In a subsequent configuration, the lower part of the vessel can be kept fixed to the upper part but the batteries can be replaced by means of a conveyor belt 101 contained in a movable pipe 102 which exits from the jetty of the station and whose movable end adheres to the submerged body, at a hatch 103, interposing a gasket 104. Between the movable pipe and the jetty wall there is a gasket 105 and a guide 106 for ensuring alignment and watertightness. Once the seal is made between the pipe and the submerged body, the pipe is emptied of water and the hatch can be opened, allowing access to the submerged body to replace the batteries.
In a subsequent configuration, another pipe 107 exits from the bottom of the station and adheres to the submerged body at a hatch 108 in the lower part. The charged batteries are removed through the hatch on the bottom, with the aid of a vertical conveyor belt 109, while those charged are inserted laterally, so as not to cross the path and reduce the replacement time. The vertical pipe also adheres to the submerged body, interposing a gasket 110, while between the bottom and the pipe there is a guide 112 and a gasket 111.

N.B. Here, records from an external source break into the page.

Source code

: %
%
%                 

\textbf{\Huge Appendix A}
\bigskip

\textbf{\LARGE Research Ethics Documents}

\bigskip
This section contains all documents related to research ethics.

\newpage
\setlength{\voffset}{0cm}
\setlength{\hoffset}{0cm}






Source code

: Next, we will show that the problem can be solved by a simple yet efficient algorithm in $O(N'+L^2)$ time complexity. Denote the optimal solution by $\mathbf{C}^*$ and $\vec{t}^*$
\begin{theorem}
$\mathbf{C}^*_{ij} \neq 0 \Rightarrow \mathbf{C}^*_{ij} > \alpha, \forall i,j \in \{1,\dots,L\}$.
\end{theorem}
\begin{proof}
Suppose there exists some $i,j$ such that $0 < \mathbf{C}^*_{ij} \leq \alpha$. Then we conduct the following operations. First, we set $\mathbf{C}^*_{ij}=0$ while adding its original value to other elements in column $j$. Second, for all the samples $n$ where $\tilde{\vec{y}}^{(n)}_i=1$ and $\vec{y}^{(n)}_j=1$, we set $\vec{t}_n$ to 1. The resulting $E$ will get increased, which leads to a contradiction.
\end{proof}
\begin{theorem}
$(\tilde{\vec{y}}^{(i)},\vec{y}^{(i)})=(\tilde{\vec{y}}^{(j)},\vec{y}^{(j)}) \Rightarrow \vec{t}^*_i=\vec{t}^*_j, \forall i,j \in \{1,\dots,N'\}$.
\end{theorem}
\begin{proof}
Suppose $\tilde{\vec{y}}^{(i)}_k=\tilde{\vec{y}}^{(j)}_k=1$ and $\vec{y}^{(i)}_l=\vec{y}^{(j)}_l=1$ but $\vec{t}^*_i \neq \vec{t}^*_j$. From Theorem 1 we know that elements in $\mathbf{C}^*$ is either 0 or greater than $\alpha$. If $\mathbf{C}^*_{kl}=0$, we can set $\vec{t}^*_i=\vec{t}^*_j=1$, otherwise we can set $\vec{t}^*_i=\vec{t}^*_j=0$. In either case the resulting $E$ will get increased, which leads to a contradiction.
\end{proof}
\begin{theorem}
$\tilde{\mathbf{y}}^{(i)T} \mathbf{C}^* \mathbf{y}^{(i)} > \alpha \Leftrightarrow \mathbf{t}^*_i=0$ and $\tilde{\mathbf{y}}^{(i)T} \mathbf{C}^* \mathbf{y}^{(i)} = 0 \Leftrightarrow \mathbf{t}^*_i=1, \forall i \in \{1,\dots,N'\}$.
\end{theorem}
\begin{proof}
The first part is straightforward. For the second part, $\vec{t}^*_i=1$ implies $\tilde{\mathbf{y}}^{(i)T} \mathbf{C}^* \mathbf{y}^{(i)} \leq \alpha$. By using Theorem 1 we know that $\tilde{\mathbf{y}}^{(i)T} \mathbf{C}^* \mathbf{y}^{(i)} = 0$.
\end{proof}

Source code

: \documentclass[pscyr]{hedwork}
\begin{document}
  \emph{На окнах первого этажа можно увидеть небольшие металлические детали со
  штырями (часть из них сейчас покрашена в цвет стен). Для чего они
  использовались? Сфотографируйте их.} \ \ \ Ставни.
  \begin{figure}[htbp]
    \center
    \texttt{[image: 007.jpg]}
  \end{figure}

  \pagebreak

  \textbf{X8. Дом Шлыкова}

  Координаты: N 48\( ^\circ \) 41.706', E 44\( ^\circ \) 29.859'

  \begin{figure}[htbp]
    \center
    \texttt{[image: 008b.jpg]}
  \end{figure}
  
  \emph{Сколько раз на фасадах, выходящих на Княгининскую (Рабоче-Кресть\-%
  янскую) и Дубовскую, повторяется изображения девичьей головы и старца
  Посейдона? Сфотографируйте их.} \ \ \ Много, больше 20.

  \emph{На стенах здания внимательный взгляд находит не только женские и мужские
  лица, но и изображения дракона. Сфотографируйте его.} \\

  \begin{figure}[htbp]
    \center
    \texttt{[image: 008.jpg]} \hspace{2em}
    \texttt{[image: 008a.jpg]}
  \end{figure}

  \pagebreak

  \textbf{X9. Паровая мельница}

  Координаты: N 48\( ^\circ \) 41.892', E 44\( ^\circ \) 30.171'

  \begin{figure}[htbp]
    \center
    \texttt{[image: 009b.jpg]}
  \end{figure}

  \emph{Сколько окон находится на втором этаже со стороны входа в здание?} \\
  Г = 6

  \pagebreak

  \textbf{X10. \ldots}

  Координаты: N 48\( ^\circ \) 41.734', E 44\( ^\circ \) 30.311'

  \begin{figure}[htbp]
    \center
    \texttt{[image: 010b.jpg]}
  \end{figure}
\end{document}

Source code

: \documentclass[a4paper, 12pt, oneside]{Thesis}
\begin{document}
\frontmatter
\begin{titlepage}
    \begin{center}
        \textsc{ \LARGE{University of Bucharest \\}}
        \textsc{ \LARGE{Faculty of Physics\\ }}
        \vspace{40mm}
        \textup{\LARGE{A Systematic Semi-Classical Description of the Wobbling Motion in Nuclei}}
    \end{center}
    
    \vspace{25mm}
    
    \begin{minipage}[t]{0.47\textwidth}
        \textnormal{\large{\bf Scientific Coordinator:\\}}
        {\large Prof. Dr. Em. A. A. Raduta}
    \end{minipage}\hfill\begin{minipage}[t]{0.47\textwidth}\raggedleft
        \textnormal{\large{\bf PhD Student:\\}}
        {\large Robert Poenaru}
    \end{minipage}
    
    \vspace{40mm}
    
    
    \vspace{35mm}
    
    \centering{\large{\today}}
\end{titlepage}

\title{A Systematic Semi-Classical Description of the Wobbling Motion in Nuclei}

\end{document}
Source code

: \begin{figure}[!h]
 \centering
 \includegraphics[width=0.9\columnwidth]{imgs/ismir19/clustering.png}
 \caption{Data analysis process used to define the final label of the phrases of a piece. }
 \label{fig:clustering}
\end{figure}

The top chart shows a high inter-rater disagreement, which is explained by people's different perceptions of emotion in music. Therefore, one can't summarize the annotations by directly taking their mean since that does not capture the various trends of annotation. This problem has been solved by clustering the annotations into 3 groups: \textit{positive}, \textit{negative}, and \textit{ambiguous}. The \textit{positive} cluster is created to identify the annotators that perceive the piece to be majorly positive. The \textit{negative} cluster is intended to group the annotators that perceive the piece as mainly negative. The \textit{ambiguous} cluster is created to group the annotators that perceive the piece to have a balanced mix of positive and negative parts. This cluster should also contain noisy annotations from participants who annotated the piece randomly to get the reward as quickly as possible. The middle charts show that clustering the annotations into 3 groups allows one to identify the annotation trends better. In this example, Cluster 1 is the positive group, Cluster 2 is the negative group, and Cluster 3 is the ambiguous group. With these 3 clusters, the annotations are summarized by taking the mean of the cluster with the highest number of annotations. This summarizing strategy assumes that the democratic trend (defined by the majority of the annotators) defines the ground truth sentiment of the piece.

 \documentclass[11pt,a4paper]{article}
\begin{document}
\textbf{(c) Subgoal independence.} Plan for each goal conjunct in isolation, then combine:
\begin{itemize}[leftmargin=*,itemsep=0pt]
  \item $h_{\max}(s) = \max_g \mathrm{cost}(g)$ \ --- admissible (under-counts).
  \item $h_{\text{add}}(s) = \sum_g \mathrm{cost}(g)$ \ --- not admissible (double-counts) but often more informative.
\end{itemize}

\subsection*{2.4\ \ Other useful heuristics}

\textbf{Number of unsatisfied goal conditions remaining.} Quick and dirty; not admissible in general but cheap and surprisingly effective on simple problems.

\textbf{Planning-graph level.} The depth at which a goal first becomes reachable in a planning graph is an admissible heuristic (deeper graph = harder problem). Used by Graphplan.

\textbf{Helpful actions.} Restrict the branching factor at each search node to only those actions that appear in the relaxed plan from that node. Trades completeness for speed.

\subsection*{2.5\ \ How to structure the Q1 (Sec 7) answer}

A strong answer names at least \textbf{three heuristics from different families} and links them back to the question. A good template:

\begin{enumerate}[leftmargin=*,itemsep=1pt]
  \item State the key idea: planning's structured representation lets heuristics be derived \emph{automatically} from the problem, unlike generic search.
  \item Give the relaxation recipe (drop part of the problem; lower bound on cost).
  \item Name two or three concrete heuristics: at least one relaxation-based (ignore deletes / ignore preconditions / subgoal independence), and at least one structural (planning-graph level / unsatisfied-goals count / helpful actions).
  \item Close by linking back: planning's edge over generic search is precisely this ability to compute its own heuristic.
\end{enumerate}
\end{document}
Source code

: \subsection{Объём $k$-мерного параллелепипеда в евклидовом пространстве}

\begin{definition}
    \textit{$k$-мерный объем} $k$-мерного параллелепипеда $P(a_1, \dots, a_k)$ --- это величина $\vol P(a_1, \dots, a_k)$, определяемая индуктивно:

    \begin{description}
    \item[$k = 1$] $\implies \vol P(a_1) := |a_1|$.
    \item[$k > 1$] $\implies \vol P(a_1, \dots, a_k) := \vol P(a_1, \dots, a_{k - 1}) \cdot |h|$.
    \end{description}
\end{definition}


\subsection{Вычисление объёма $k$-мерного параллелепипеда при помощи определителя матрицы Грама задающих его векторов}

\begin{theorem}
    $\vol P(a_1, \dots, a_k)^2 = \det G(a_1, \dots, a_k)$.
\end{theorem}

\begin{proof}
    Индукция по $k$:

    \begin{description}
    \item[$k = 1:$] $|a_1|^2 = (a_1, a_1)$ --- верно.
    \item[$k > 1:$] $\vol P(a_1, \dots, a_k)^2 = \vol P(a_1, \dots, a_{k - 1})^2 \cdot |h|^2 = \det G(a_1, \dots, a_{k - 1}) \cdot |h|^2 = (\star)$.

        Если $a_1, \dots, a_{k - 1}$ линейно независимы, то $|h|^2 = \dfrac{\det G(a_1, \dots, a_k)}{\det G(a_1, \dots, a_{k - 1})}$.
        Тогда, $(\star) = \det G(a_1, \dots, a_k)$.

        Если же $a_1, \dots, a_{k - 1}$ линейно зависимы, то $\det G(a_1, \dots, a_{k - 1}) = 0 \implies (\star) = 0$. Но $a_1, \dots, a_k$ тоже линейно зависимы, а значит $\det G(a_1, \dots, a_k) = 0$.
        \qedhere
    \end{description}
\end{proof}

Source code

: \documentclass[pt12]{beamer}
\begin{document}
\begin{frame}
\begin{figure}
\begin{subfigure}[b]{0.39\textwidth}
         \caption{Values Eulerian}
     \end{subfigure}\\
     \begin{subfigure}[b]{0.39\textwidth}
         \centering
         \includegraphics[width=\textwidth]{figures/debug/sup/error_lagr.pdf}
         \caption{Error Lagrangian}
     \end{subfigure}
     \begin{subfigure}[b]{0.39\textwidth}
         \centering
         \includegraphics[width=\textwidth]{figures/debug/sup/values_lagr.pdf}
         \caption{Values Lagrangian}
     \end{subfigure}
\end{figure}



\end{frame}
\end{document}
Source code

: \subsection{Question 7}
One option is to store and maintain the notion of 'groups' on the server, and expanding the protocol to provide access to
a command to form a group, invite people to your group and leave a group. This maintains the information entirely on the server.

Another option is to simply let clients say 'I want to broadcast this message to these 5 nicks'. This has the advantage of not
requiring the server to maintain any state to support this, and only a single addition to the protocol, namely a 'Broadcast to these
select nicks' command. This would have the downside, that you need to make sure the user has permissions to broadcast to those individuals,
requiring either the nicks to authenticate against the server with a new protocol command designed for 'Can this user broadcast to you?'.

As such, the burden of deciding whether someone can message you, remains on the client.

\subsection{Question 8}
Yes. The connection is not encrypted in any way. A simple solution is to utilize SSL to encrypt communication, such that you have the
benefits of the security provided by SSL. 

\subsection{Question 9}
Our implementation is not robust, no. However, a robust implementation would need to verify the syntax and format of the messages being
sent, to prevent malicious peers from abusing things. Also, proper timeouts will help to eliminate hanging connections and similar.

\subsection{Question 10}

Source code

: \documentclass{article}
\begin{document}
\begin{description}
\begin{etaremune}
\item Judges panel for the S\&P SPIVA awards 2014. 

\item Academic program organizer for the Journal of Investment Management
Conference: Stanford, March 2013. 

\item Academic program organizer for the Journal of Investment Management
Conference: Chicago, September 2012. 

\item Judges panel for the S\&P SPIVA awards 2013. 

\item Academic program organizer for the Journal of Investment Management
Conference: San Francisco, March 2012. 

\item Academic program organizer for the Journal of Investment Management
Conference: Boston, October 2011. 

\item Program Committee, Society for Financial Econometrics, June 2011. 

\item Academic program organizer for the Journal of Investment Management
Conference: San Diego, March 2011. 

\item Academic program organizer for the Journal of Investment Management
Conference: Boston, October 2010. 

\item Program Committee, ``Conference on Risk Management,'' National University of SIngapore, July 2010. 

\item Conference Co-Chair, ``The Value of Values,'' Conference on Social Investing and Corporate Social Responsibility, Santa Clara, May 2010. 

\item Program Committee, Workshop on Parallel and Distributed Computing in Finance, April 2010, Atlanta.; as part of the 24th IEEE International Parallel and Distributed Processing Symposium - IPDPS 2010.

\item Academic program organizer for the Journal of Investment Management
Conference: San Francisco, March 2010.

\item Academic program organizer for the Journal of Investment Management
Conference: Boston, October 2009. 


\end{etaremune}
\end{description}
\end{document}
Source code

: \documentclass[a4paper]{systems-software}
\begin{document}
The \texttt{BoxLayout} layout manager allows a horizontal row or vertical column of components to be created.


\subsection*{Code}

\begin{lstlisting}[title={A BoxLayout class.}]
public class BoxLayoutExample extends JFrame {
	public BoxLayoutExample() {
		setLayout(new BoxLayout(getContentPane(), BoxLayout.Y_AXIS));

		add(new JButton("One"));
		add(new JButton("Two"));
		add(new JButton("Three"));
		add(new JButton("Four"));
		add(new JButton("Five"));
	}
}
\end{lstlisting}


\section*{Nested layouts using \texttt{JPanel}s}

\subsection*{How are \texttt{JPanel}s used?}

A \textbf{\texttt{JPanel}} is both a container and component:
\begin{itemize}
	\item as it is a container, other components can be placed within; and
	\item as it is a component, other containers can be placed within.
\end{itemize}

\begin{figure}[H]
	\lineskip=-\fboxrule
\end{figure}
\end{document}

In a subsequent configuration, the size of the vessel is smaller (for example, it could have the size of a yacht tender of 7-10 metres and a capacity of 12 passengers) and the two rails 131 can be positioned perpendicular to the mooring station, i.e., to the ship, like the forks of a forklift. The vessel can only rise on the two forks and be lifted to replace the batteries or the entire lower part, consisting of submerged body and central pylon.